Start of EXTRACTED MATERIAL
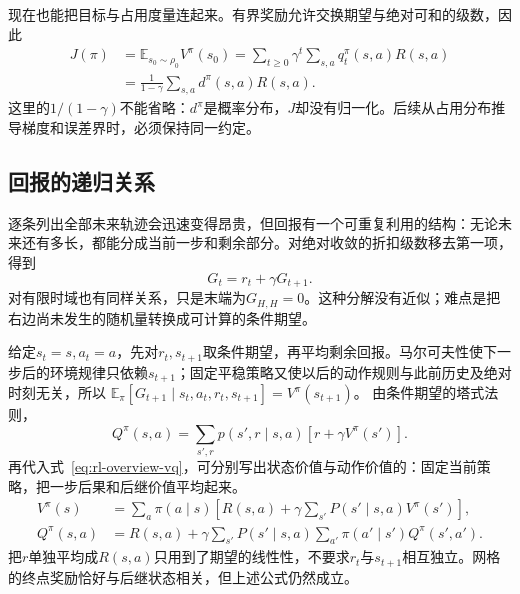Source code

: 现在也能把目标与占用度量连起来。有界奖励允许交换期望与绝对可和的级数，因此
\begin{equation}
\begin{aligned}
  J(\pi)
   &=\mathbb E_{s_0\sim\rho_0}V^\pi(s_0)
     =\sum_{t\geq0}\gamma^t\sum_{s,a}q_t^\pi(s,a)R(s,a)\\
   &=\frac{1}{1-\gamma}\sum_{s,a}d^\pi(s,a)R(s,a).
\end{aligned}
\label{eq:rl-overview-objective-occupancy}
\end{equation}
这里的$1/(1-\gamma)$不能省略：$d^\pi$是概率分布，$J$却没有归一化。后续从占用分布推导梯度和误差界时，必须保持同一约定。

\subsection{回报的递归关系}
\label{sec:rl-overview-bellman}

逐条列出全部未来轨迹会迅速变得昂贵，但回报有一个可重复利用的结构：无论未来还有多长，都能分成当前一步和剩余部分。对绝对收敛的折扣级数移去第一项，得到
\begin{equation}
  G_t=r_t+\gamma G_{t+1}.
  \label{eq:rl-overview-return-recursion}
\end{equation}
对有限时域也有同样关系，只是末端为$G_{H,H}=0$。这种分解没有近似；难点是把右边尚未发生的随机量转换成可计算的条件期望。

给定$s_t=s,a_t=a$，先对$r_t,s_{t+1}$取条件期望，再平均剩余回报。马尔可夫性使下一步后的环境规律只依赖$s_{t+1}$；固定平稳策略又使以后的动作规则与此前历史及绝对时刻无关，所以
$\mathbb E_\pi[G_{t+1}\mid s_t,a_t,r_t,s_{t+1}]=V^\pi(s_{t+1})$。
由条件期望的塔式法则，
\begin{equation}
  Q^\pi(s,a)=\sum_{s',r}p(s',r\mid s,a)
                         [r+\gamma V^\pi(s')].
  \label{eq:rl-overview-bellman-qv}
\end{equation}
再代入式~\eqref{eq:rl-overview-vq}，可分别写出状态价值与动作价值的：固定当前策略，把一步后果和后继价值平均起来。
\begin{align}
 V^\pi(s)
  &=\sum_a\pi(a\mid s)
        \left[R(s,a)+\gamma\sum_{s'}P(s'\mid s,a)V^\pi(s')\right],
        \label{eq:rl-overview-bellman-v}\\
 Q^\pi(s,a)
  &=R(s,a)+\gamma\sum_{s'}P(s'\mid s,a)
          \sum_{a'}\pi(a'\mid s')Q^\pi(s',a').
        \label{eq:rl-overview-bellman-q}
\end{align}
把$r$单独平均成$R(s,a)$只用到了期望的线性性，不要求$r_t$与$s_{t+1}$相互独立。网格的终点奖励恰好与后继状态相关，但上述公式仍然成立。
End of EXTRACTED MATERIAL
Start of EXTRACTED MATERIAL
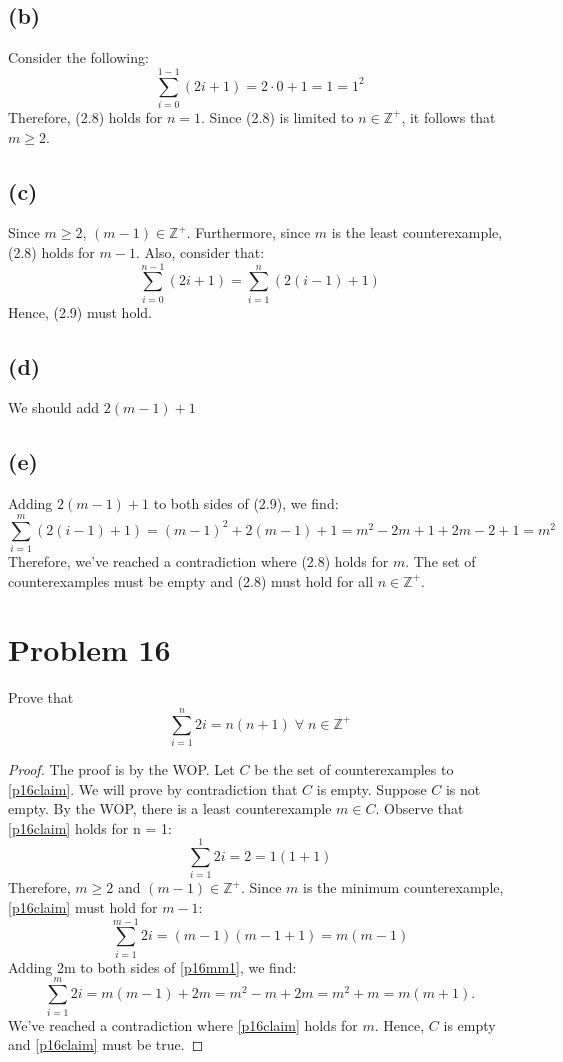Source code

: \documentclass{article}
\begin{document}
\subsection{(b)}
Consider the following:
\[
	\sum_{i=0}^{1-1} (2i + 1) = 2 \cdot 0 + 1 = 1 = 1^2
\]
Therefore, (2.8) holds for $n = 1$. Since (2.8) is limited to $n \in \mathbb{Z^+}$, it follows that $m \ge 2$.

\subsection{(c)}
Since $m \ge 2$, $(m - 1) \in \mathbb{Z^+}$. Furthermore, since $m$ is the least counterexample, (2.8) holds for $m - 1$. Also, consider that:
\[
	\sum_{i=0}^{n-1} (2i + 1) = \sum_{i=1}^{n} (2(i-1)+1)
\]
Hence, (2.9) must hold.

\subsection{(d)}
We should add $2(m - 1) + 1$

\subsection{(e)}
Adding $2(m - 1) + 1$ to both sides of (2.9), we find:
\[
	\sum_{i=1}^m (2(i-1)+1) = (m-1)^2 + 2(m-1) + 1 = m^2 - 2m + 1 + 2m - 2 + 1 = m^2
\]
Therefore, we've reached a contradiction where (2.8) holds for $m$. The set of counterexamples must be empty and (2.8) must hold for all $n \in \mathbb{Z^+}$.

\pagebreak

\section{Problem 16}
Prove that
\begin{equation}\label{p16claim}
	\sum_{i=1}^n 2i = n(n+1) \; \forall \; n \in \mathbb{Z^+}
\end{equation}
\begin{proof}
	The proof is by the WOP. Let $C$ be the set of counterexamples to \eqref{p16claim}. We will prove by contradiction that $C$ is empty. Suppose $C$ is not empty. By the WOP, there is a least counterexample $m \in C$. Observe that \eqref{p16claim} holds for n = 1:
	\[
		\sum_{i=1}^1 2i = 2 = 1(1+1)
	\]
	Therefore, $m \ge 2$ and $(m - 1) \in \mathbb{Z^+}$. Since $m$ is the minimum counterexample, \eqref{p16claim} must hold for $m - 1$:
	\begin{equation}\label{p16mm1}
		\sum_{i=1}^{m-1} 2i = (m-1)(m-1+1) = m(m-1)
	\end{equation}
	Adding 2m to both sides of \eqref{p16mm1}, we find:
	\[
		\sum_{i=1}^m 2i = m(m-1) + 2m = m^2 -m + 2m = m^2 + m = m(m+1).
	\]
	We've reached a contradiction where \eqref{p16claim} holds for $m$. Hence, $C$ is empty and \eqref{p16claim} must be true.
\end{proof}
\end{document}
End of EXTRACTED MATERIAL
Start of EXTRACTED MATERIAL
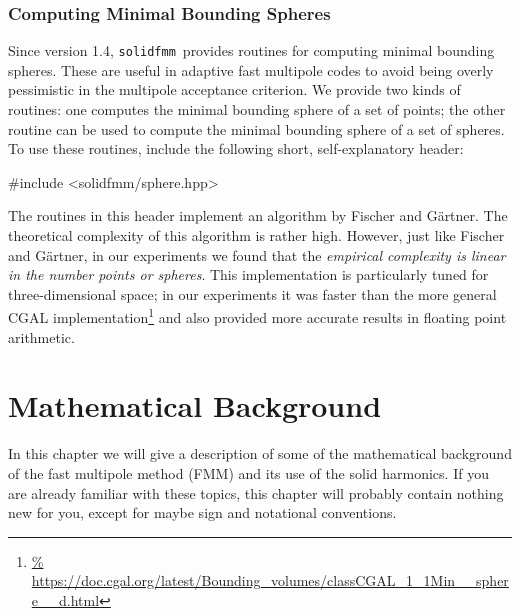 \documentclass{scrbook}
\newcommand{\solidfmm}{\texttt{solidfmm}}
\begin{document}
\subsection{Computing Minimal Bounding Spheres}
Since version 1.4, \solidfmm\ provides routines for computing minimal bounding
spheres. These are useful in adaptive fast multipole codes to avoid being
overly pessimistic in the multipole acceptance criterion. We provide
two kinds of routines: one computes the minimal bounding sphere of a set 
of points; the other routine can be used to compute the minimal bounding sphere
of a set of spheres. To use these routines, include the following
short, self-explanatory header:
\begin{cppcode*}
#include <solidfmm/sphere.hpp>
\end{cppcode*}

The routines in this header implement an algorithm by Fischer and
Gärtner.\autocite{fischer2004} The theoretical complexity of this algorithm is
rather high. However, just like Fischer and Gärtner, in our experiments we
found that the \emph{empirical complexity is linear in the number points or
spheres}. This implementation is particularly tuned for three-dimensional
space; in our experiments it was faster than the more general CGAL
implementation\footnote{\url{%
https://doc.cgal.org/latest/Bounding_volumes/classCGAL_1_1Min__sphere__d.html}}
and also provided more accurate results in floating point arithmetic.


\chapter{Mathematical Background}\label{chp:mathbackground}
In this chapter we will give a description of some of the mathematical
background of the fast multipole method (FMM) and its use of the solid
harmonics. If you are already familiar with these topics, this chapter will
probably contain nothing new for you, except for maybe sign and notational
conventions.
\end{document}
End of EXTRACTED MATERIAL
• WORK TO COMPLETE: Copy each line of the data that includes the word "experiments".

• PROBLEM SOLUTION:
rather high. However, just like Fischer and Gärtner, in our experiments we
space; in our experiments it was faster than the more general CGAL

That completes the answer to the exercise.